Laser powder bed fusion of C18150 copper alloy with excellent comprehensive properties

Abstract

Laser powder bed fusion (LPBF) of copper alloys is expected to revolutionize aerospace propulsion and related industries. This study reports an LPBF-fabricated C18150 copper alloy with excellent comprehensive properties, e.g., thermal conductivity and tensile properties, at both room and elevated temperatures (300 °C, 500 °C). The results show that the nearly full dense specimens are obtained by using optimal process parameters. The microstructure of both the as-built (AB) specimens and the direct aging (DA) specimens at different aging temperatures (480 °C, 530 °C, and 580 °C) with a constant aging time of 4 h mainly consisted of columnar grains, and the grain size remains almost unchanged after aging treatment.

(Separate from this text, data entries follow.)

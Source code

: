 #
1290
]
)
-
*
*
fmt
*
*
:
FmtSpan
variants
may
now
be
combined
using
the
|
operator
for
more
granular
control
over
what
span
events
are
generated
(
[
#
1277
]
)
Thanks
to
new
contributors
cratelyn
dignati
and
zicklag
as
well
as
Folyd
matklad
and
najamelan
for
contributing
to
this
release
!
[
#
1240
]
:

The Cr precipitates grow and aggregate with the increase in the aging temperature. The highest room temperature ultimate tensile strength (UTS) of 501 MPa is obtained for specimens aged at 480 °C due to the strong precipitation strengthening effect induced by the tiny and dispersed Cr nano-precipitates. The specimens aging at 580 °C show the highest thermal conductivity of 313 W m−1 K−1 due to the recovery of lattice distortion induced by the Cr atoms dissolution. The trends in tensile properties and thermal conductivity of samples tested at 300 °C are consistent with those at room temperature. When the test temperature is 500 °C, the AB specimens achieve the highest UTS of 274 MPa and thermal conductivity of 259 W m−1 K−1 due to the in-situ precipitation of Cr atoms. This work introduces LPBF C18150 specimens with excellent comprehensive properties and promotes the application of LPBF copper alloys in the industry at different service temperatures.